Top of Data supplied

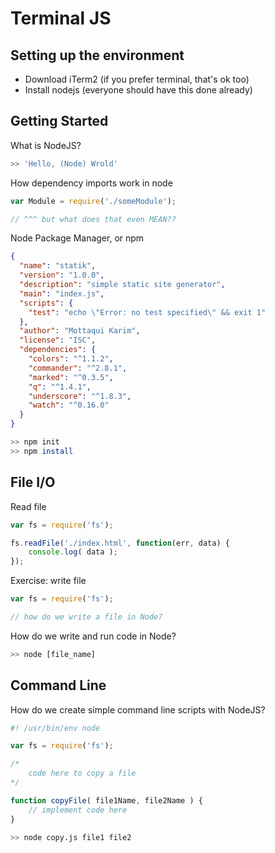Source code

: # Terminal JS

## Setting up the environment

* Download iTerm2 (if you prefer terminal, that's ok too)
* Install nodejs (everyone should have this done already)

## Getting Started

What is NodeJS?
```bash
>> 'Hello, (Node) Wrold'
```

How dependency imports work in node

```javascript
var Module = require('./someModule');

// ^^^ but what does that even MEAN??
```

Node Package Manager, or npm
```json
{
  "name": "statik",
  "version": "1.0.0",
  "description": "simple static site generator",
  "main": "index.js",
  "scripts": {
    "test": "echo \"Error: no test specified\" && exit 1"
  },
  "author": "Mottaqui Karim",
  "license": "ISC",
  "dependencies": {
    "colors": "^1.1.2",
    "commander": "^2.8.1",
    "marked": "^0.3.5",
    "q": "^1.4.1",
    "underscore": "^1.8.3",
    "watch": "^0.16.0"
  }
}
```

```bash
>> npm init
>> npm install
```

## File I/O

Read file
```javascript
var fs = require('fs');

fs.readFile('./index.html', function(err, data) {
    console.log( data );
});
```
Exercise: write file
```javascript
var fs = require('fs');

// how do we write a file in Node?
```

How do we write and run code in Node?
```bash
>> node [file_name]
```

## Command Line

How do we create simple command line scripts with NodeJS?

```javascript
#! /usr/bin/env node

var fs = require('fs');

/*
    code here to copy a file
*/

function copyFile( file1Name, file2Name ) {
    // implement code here
}
```

```bash
>> node copy.js file1 file2
```
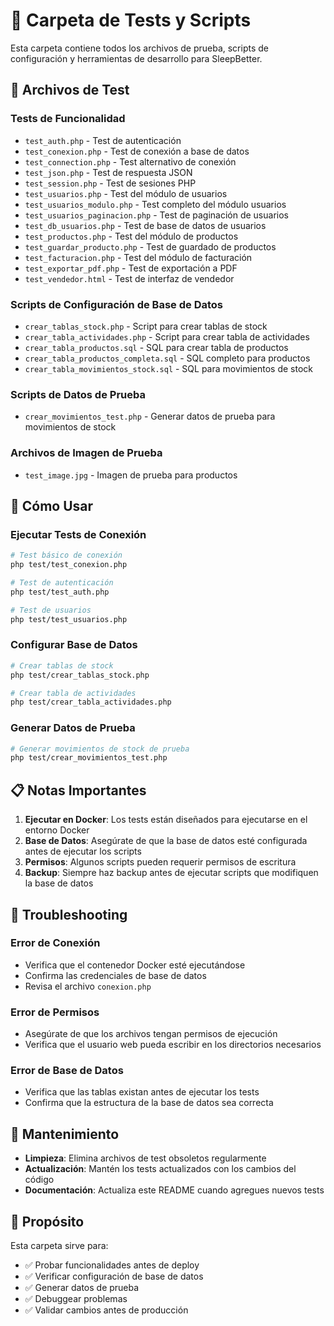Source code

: # 🧪 Carpeta de Tests y Scripts

Esta carpeta contiene todos los archivos de prueba, scripts de configuración y herramientas de desarrollo para SleepBetter.

## 📁 Archivos de Test

### Tests de Funcionalidad
- `test_auth.php` - Test de autenticación
- `test_conexion.php` - Test de conexión a base de datos
- `test_connection.php` - Test alternativo de conexión
- `test_json.php` - Test de respuesta JSON
- `test_session.php` - Test de sesiones PHP
- `test_usuarios.php` - Test del módulo de usuarios
- `test_usuarios_modulo.php` - Test completo del módulo usuarios
- `test_usuarios_paginacion.php` - Test de paginación de usuarios
- `test_db_usuarios.php` - Test de base de datos de usuarios
- `test_productos.php` - Test del módulo de productos
- `test_guardar_producto.php` - Test de guardado de productos
- `test_facturacion.php` - Test del módulo de facturación
- `test_exportar_pdf.php` - Test de exportación a PDF
- `test_vendedor.html` - Test de interfaz de vendedor

### Scripts de Configuración de Base de Datos
- `crear_tablas_stock.php` - Script para crear tablas de stock
- `crear_tabla_actividades.php` - Script para crear tabla de actividades
- `crear_tabla_productos.sql` - SQL para crear tabla de productos
- `crear_tabla_productos_completa.sql` - SQL completo para productos
- `crear_tabla_movimientos_stock.sql` - SQL para movimientos de stock

### Scripts de Datos de Prueba
- `crear_movimientos_test.php` - Generar datos de prueba para movimientos de stock

### Archivos de Imagen de Prueba
- `test_image.jpg` - Imagen de prueba para productos

## 🚀 Cómo Usar

### Ejecutar Tests de Conexión
```bash
# Test básico de conexión
php test/test_conexion.php

# Test de autenticación
php test/test_auth.php

# Test de usuarios
php test/test_usuarios.php
```

### Configurar Base de Datos
```bash
# Crear tablas de stock
php test/crear_tablas_stock.php

# Crear tabla de actividades
php test/crear_tabla_actividades.php
```

### Generar Datos de Prueba
```bash
# Generar movimientos de stock de prueba
php test/crear_movimientos_test.php
```

## 📋 Notas Importantes

1. **Ejecutar en Docker**: Los tests están diseñados para ejecutarse en el entorno Docker
2. **Base de Datos**: Asegúrate de que la base de datos esté configurada antes de ejecutar los scripts
3. **Permisos**: Algunos scripts pueden requerir permisos de escritura
4. **Backup**: Siempre haz backup antes de ejecutar scripts que modifiquen la base de datos

## 🔧 Troubleshooting

### Error de Conexión
- Verifica que el contenedor Docker esté ejecutándose
- Confirma las credenciales de base de datos
- Revisa el archivo `conexion.php`

### Error de Permisos
- Asegúrate de que los archivos tengan permisos de ejecución
- Verifica que el usuario web pueda escribir en los directorios necesarios

### Error de Base de Datos
- Verifica que las tablas existan antes de ejecutar los tests
- Confirma que la estructura de la base de datos sea correcta

## 📝 Mantenimiento

- **Limpieza**: Elimina archivos de test obsoletos regularmente
- **Actualización**: Mantén los tests actualizados con los cambios del código
- **Documentación**: Actualiza este README cuando agregues nuevos tests

## 🎯 Propósito

Esta carpeta sirve para:
- ✅ Probar funcionalidades antes de deploy
- ✅ Verificar configuración de base de datos
- ✅ Generar datos de prueba
- ✅ Debuggear problemas
- ✅ Validar cambios antes de producción 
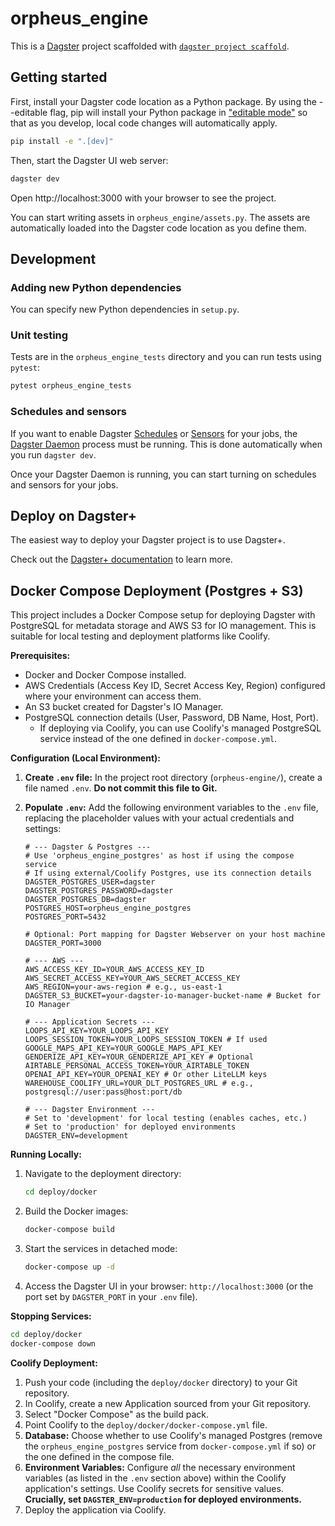 # orpheus_engine

This is a [Dagster](https://dagster.io/) project scaffolded with [`dagster project scaffold`](https://docs.dagster.io/guides/build/projects/creating-a-new-project).

## Getting started

First, install your Dagster code location as a Python package. By using the --editable flag, pip will install your Python package in ["editable mode"](https://pip.pypa.io/en/latest/topics/local-project-installs/#editable-installs) so that as you develop, local code changes will automatically apply.

```bash
pip install -e ".[dev]"
```

Then, start the Dagster UI web server:

```bash
dagster dev
```

Open http://localhost:3000 with your browser to see the project.

You can start writing assets in `orpheus_engine/assets.py`. The assets are automatically loaded into the Dagster code location as you define them.

## Development

### Adding new Python dependencies

You can specify new Python dependencies in `setup.py`.

### Unit testing

Tests are in the `orpheus_engine_tests` directory and you can run tests using `pytest`:

```bash
pytest orpheus_engine_tests
```

### Schedules and sensors

If you want to enable Dagster [Schedules](https://docs.dagster.io/guides/automate/schedules/) or [Sensors](https://docs.dagster.io/guides/automate/sensors/) for your jobs, the [Dagster Daemon](https://docs.dagster.io/guides/deploy/execution/dagster-daemon) process must be running. This is done automatically when you run `dagster dev`.

Once your Dagster Daemon is running, you can start turning on schedules and sensors for your jobs.

## Deploy on Dagster+

The easiest way to deploy your Dagster project is to use Dagster+.

Check out the [Dagster+ documentation](https://docs.dagster.io/dagster-plus/) to learn more.

## Docker Compose Deployment (Postgres + S3)

This project includes a Docker Compose setup for deploying Dagster with PostgreSQL for metadata storage and AWS S3 for IO management. This is suitable for local testing and deployment platforms like Coolify.

**Prerequisites:**

*   Docker and Docker Compose installed.
*   AWS Credentials (Access Key ID, Secret Access Key, Region) configured where your environment can access them.
*   An S3 bucket created for Dagster's IO Manager.
*   PostgreSQL connection details (User, Password, DB Name, Host, Port).
    *   If deploying via Coolify, you can use Coolify's managed PostgreSQL service instead of the one defined in `docker-compose.yml`.

**Configuration (Local Environment):**

1.  **Create `.env` file:** In the project root directory (`orpheus-engine/`), create a file named `.env`. **Do not commit this file to Git.**
2.  **Populate `.env`:** Add the following environment variables to the `.env` file, replacing the placeholder values with your actual credentials and settings:

    ```env
    # --- Dagster & Postgres --- 
    # Use 'orpheus_engine_postgres' as host if using the compose service
    # If using external/Coolify Postgres, use its connection details
    DAGSTER_POSTGRES_USER=dagster
    DAGSTER_POSTGRES_PASSWORD=dagster
    DAGSTER_POSTGRES_DB=dagster
    POSTGRES_HOST=orpheus_engine_postgres
    POSTGRES_PORT=5432
    
    # Optional: Port mapping for Dagster Webserver on your host machine
    DAGSTER_PORT=3000

    # --- AWS --- 
    AWS_ACCESS_KEY_ID=YOUR_AWS_ACCESS_KEY_ID
    AWS_SECRET_ACCESS_KEY=YOUR_AWS_SECRET_ACCESS_KEY
    AWS_REGION=your-aws-region # e.g., us-east-1
    DAGSTER_S3_BUCKET=your-dagster-io-manager-bucket-name # Bucket for IO Manager

    # --- Application Secrets --- 
    LOOPS_API_KEY=YOUR_LOOPS_API_KEY
    LOOPS_SESSION_TOKEN=YOUR_LOOPS_SESSION_TOKEN # If used
    GOOGLE_MAPS_API_KEY=YOUR_GOOGLE_MAPS_API_KEY
    GENDERIZE_API_KEY=YOUR_GENDERIZE_API_KEY # Optional
    AIRTABLE_PERSONAL_ACCESS_TOKEN=YOUR_AIRTABLE_TOKEN
    OPENAI_API_KEY=YOUR_OPENAI_KEY # Or other LiteLLM keys
    WAREHOUSE_COOLIFY_URL=YOUR_DLT_POSTGRES_URL # e.g., postgresql://user:pass@host:port/db

    # --- Dagster Environment --- 
    # Set to 'development' for local testing (enables caches, etc.) 
    # Set to 'production' for deployed environments
    DAGSTER_ENV=development 
    ```

**Running Locally:**

1.  Navigate to the deployment directory:
    ```bash
    cd deploy/docker
    ```
2.  Build the Docker images:
    ```bash
    docker-compose build
    ```
3.  Start the services in detached mode:
    ```bash
    docker-compose up -d
    ```
4.  Access the Dagster UI in your browser:
    `http://localhost:3000` (or the port set by `DAGSTER_PORT` in your `.env` file).

**Stopping Services:**

```bash
cd deploy/docker
docker-compose down
```

**Coolify Deployment:**

1.  Push your code (including the `deploy/docker` directory) to your Git repository.
2.  In Coolify, create a new Application sourced from your Git repository.
3.  Select "Docker Compose" as the build pack.
4.  Point Coolify to the `deploy/docker/docker-compose.yml` file.
5.  **Database:** Choose whether to use Coolify's managed Postgres (remove the `orpheus_engine_postgres` service from `docker-compose.yml` if so) or the one defined in the compose file.
6.  **Environment Variables:** Configure *all* the necessary environment variables (as listed in the `.env` section above) within the Coolify application's settings. Use Coolify secrets for sensitive values. **Crucially, set `DAGSTER_ENV=production` for deployed environments.**
7.  Deploy the application via Coolify.
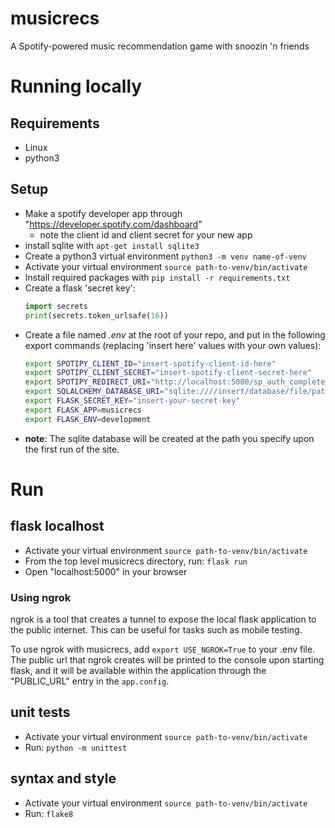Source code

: # musicrecs
A Spotify-powered music recommendation game with snoozin 'n friends

# Running locally
## Requirements
- Linux
- python3

## Setup
- Make a spotify developer app through "https://developer.spotify.com/dashboard"
    - note the client id and client secret for your new app
- install sqlite with `apt-get install sqlite3`
- Create a python3 virtual environment `python3 -m venv name-of-venv`
- Activate your virtual environment `source path-to-venv/bin/activate`
- Install required packages with `pip install -r requirements.txt`
- Create a flask 'secret key':
    ```python
    import secrets
    print(secrets.token_urlsafe(16))
    ```
- Create a file named *.env* at the root of your repo, and put in the following export commands
  (replacing 'insert here' values with your own values):
    ```bash
    export SPOTIPY_CLIENT_ID="insert-spotify-client-id-here"
    export SPOTIPY_CLIENT_SECRET="insert-spotify-client-secret-here"
    export SPOTIPY_REDIRECT_URI="http://localhost:5000/sp_auth_complete"
    export SQLALCHEMY_DATABASE_URI="sqlite:////insert/database/file/path.db"
    export FLASK_SECRET_KEY="insert-your-secret-key"
    export FLASK_APP=musicrecs
    export FLASK_ENV=development
    ```
- **note**: The sqlite database will be created at the path you specify upon the first run of the site.

# Run
## flask localhost
- Activate your virtual environment `source path-to-venv/bin/activate`
- From the top level musicrecs directory, run: `flask run`
- Open "localhost:5000" in your browser

### Using ngrok
ngrok is a tool that creates a tunnel to expose the local flask application
to the public internet. This can be useful for tasks such as mobile testing.

To use ngrok with musicrecs, add `export USE_NGROK=True` to your .env file.
The public url that ngrok creates will be printed to the console upon starting
flask, and it will be available within the application through the "PUBLIC_URL"
entry in the `app.config`.

## unit tests
- Activate your virtual environment `source path-to-venv/bin/activate`
- Run: `python -m unittest`

## syntax and style
- Activate your virtual environment `source path-to-venv/bin/activate`
- Run: `flake8`
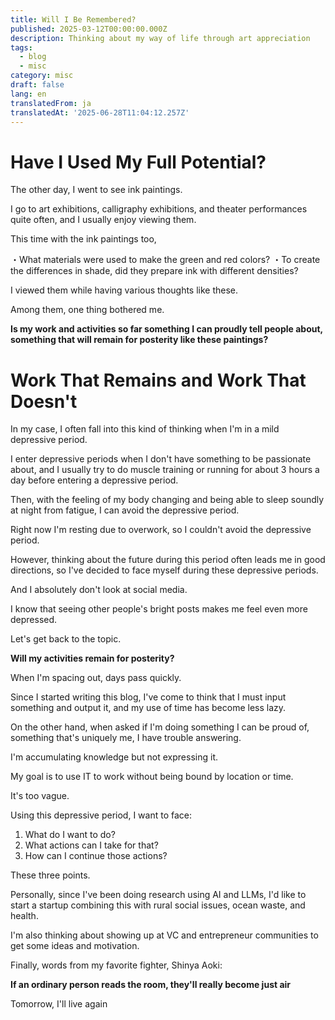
 ```yaml
---
title: Will I Be Remembered?
published: 2025-03-12T00:00:00.000Z
description: Thinking about my way of life through art appreciation
tags:
  - blog
  - misc
category: misc
draft: false
lang: en
translatedFrom: ja
translatedAt: '2025-06-28T11:04:12.257Z'
---
```

# Have I Used My Full Potential?

The other day, I went to see ink paintings.

I go to art exhibitions, calligraphy exhibitions, and theater performances quite often, and I usually enjoy viewing them.

This time with the ink paintings too,

・What materials were used to make the green and red colors?
・To create the differences in shade, did they prepare ink with different densities?

I viewed them while having various thoughts like these.

Among them, one thing bothered me.



**Is my work and activities so far something I can proudly tell people about, something that will remain for posterity like these paintings?**

# Work That Remains and Work That Doesn't

In my case, I often fall into this kind of thinking when I'm in a mild depressive period.

I enter depressive periods when I don't have something to be passionate about, and I usually try to do muscle training or running for about 3 hours a day before entering a depressive period.

Then, with the feeling of my body changing and being able to sleep soundly at night from fatigue, I can avoid the depressive period.

Right now I'm resting due to overwork, so I couldn't avoid the depressive period.

However, thinking about the future during this period often leads me in good directions, so I've decided to face myself during these depressive periods.

And I absolutely don't look at social media.

I know that seeing other people's bright posts makes me feel even more depressed.


Let's get back to the topic.

**Will my activities remain for posterity?**

When I'm spacing out, days pass quickly.

Since I started writing this blog, I've come to think that I must input something and output it, and my use of time has become less lazy.

On the other hand, when asked if I'm doing something I can be proud of, something that's uniquely me, I have trouble answering.

I'm accumulating knowledge but not expressing it.

My goal is to use IT to work without being bound by location or time.

It's too vague.

Using this depressive period, I want to face:

1. What do I want to do?
2. What actions can I take for that?
3. How can I continue those actions?

These three points.


Personally, since I've been doing research using AI and LLMs, I'd like to start a startup combining this with rural social issues, ocean waste, and health.

I'm also thinking about showing up at VC and entrepreneur communities to get some ideas and motivation.

Finally, words from my favorite fighter, Shinya Aoki:

**If an ordinary person reads the room, they'll really become just air**

Tomorrow, I'll live again
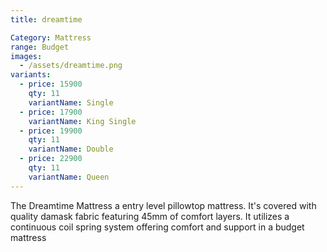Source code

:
 ```yaml
---
title: dreamtime

Category: Mattress
range: Budget
images:
  - /assets/dreamtime.png
variants:
  - price: 15900
    qty: 11
    variantName: Single
  - price: 17900
    variantName: King Single
  - price: 19900
    qty: 11
    variantName: Double
  - price: 22900
    qty: 11
    variantName: Queen
---
```


The Dreamtime Mattress a entry level pillowtop mattress.  It's covered with quality damask fabric featuring 45mm of comfort layers.  It utilizes a continuous coil spring system offering comfort and support in a budget mattress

Bottom of Data supplied

Using the records given above, list every line that includes the word "defined".

    *   If deploying via Coolify, you can use Coolify's managed PostgreSQL service instead of the one defined in `docker-compose.yml`.
5.  **Database:** Choose whether to use Coolify's managed Postgres (remove the `orpheus_engine_postgres` service from `docker-compose.yml` if so) or the one defined in the compose file.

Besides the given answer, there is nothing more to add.